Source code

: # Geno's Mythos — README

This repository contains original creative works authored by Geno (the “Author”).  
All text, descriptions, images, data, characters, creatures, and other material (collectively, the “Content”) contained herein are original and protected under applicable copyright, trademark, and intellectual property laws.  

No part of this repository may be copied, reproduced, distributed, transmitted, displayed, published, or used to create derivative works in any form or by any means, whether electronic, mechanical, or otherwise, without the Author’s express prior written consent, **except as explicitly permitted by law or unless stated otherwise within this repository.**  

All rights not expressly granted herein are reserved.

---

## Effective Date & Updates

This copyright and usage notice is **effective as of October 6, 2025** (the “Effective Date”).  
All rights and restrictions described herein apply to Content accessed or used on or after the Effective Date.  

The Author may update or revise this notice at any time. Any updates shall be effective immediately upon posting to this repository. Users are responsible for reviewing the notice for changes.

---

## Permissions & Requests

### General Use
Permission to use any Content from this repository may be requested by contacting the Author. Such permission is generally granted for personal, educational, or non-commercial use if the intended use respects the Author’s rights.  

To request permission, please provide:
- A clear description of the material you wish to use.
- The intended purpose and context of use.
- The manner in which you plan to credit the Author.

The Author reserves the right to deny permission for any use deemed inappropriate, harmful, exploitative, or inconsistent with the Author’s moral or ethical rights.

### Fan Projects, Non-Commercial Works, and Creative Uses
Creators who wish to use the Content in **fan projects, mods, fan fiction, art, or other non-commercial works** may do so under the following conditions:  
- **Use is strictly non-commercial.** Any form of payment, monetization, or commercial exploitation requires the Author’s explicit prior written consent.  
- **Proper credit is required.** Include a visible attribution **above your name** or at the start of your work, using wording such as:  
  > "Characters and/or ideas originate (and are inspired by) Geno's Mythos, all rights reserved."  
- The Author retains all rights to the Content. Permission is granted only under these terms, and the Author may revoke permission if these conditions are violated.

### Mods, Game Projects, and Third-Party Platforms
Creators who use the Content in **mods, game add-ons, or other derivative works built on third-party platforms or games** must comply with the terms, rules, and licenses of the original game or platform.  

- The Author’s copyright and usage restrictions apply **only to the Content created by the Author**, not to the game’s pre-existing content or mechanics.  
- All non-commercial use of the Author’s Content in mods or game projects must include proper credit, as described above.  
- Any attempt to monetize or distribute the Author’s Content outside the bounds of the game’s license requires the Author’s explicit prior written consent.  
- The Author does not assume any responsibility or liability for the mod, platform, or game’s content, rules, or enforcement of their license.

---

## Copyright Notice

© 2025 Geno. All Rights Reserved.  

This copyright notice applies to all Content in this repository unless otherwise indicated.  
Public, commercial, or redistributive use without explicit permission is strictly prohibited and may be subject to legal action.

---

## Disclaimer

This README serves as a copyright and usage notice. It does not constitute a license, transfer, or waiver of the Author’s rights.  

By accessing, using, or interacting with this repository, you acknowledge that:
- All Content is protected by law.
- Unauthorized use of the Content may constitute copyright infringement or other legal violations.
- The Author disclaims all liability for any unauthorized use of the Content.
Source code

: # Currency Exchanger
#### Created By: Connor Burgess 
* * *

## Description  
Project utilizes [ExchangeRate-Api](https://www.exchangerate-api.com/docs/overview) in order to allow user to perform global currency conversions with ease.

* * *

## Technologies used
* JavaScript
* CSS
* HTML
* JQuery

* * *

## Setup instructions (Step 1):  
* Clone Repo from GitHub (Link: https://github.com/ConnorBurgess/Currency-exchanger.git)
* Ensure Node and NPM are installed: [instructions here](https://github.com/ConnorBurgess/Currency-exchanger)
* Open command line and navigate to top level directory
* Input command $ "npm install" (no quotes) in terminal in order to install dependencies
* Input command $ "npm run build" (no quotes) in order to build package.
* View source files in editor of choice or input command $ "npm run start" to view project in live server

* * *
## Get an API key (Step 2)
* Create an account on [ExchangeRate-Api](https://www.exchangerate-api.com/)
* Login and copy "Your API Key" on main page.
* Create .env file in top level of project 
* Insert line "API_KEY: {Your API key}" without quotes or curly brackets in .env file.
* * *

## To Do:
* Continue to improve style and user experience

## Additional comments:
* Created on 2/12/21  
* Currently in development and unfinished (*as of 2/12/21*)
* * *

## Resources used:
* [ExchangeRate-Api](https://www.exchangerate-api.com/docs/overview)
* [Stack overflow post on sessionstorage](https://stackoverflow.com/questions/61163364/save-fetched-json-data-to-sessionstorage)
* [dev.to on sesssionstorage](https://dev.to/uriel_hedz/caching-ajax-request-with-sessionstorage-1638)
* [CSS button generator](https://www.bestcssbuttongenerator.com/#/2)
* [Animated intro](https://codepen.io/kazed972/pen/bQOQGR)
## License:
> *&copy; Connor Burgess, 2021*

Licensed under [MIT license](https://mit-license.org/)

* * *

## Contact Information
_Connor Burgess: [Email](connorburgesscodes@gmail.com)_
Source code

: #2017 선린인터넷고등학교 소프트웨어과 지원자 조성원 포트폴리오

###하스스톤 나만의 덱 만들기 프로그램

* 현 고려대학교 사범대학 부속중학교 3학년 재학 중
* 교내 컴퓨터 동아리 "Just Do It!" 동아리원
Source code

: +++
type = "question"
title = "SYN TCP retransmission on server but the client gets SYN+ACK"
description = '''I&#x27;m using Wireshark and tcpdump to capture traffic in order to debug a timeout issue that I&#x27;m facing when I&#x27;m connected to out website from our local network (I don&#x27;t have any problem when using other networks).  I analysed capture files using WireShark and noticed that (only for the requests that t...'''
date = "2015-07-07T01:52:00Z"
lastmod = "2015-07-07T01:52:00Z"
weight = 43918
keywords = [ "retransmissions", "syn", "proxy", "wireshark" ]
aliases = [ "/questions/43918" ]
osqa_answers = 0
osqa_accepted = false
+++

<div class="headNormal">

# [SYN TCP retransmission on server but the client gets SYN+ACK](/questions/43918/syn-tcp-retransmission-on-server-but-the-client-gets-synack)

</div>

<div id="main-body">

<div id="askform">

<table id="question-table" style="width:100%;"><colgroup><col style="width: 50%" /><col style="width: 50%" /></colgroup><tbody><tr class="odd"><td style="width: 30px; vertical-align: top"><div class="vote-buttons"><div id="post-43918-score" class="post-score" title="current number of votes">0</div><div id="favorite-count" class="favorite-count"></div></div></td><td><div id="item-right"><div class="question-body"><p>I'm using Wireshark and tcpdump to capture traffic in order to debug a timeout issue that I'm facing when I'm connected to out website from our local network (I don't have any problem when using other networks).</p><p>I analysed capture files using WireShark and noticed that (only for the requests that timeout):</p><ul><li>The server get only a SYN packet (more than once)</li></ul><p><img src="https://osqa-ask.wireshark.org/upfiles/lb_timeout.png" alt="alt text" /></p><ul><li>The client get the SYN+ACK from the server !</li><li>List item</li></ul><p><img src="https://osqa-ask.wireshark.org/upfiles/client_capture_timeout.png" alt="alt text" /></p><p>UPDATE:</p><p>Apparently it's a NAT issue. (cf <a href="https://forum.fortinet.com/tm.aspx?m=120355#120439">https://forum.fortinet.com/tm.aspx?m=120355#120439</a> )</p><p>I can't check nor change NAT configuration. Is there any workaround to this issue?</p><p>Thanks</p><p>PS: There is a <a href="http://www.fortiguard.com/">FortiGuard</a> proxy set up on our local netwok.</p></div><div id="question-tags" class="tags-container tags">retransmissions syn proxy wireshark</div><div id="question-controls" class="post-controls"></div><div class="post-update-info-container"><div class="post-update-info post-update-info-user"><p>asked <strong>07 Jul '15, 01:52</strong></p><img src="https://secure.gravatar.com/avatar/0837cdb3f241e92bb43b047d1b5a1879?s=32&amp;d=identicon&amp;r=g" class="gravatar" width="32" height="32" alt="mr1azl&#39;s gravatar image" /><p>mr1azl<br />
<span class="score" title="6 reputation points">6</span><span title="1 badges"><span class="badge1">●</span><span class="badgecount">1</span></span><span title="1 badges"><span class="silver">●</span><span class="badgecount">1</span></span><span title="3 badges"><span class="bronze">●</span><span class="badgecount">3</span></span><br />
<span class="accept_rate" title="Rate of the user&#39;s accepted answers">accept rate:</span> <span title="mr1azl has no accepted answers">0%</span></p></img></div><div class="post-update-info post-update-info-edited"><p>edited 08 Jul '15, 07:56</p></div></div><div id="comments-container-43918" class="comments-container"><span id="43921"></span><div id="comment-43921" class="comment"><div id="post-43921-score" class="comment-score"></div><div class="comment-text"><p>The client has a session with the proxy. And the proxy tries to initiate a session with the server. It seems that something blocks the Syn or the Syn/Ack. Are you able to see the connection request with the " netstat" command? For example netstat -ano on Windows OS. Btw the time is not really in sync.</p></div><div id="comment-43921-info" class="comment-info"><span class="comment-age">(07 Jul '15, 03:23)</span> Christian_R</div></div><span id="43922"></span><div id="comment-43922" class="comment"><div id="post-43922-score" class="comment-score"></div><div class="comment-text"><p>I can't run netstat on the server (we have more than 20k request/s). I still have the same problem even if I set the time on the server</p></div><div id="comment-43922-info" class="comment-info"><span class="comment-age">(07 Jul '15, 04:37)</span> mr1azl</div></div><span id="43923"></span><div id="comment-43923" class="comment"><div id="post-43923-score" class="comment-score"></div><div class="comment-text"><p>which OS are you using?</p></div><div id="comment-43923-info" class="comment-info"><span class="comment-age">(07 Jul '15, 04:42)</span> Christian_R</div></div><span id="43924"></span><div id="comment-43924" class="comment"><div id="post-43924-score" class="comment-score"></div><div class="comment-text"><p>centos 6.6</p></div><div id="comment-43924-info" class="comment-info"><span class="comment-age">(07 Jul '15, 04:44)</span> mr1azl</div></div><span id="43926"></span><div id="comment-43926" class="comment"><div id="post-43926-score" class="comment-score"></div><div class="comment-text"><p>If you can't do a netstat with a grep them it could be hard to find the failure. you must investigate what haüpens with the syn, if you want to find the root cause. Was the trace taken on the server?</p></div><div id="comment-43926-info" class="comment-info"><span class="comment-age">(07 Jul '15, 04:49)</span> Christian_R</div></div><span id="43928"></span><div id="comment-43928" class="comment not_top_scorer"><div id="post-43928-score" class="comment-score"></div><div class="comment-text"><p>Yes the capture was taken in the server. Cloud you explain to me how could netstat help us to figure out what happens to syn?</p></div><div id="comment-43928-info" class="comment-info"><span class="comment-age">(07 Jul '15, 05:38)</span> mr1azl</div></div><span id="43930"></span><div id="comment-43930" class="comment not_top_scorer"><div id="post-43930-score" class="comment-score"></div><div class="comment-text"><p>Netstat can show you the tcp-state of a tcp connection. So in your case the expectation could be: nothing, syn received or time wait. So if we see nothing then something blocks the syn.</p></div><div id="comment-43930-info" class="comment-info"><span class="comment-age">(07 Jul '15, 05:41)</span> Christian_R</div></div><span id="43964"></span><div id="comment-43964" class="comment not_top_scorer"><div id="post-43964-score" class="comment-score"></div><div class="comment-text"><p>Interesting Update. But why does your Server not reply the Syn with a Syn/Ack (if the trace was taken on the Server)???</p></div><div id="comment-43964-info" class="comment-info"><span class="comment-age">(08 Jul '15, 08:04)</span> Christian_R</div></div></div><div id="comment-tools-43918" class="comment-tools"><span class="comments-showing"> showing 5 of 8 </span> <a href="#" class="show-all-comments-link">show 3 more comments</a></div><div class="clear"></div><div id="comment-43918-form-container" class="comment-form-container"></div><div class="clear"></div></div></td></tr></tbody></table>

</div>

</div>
_ _ _ _
**Task directions**
Please copy, word for word, every line from the first line of the records through the line containing "This repository contains", with both of those lines included and nothing else.

**Written reply**
Source code

: # Geno's Mythos — README

This repository contains original creative works authored by Geno (the “Author”).  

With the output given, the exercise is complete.